Stealth tax targets contractors

On May 17, President Bush signed into law the Tax Increase Prevention and Reconciliation Act of 2005 (TIPRA), which extends various tax provisions scheduled to expire, including alternative minimum tax relief and lower capital gains and dividend tax rates. But the new law isn't good news for the contracting community. Hidden in the fine print is a provision (Section 511) that would require all government entities—federal, state and local—to deduct and withhold from all payments made to any individual or business providing goods or services an amount equal to 3 percent of the total payment.

The 3 percent

Advocates of Section 511 argue that withholding payments to contractors is one way of closing the "tax gap"—the difference between what taxpayers should pay and what they actually pay on a timely basis. And because these advocates allege government vendors are among the most egregious abusers of tax filing and payment obligations, they reason it's only fair to impose this new requirement.

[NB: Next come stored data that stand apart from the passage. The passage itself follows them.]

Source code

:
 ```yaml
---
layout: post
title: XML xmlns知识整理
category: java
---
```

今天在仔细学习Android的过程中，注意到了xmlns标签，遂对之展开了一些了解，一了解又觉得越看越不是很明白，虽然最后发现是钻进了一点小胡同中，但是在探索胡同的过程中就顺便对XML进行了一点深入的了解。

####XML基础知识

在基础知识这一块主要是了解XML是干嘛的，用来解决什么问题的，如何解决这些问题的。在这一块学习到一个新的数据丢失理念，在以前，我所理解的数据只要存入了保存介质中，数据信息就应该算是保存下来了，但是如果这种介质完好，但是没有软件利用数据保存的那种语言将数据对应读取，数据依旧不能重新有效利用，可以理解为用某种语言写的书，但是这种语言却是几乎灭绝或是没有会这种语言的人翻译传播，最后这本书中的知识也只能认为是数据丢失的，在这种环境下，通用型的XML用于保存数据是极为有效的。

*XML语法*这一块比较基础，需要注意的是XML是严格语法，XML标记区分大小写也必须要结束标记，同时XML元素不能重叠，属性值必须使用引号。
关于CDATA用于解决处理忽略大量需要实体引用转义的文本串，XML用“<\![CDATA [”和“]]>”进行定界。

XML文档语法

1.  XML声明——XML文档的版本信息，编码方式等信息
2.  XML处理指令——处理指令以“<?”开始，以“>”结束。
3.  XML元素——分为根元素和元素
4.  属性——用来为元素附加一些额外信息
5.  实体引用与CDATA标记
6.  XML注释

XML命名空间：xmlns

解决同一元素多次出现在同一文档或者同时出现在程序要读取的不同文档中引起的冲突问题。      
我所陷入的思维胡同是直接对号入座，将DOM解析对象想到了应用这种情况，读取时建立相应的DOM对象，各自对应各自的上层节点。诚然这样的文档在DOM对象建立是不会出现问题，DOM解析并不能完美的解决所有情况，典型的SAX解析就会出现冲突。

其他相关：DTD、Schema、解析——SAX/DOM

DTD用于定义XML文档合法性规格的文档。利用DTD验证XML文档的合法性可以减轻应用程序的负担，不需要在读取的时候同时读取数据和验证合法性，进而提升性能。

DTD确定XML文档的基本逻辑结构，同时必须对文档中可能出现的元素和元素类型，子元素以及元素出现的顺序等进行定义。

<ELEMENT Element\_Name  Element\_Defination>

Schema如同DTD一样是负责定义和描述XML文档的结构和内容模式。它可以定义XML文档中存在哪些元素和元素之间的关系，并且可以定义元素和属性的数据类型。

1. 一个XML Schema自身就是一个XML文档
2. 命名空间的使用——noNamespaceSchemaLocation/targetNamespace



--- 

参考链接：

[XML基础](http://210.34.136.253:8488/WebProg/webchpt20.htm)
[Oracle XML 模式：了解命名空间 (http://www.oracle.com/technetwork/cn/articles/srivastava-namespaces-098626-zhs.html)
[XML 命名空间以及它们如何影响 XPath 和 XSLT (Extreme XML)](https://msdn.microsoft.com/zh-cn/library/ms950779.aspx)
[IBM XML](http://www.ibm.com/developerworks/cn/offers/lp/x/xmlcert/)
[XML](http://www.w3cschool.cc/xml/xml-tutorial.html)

The problem is this argument wrongly assumes 3 percent of the gross payment on a contract will match a contractor's tax liability on a particular project. Consider a contractor who signs a $1 million contract with the city of Chicago to reroof a municipal property. Section 511 would require Chicago to withhold 3 percent, or $30,000, of the $1 million payment. Then, assume the contractor earns a 3 percent profit—the national average in construction contracts—on the project. That means the contractor would expect a profit of $30,000, or 100 percent of the amount withheld. If the contractor qualifies as a small business and falls in the 30 percent corporate income tax bracket and because businesses are taxed only on their profits, the tax liability on the $1 million project would be $9,000. So the contractor would float the federal government an interest-free loan for $21,000.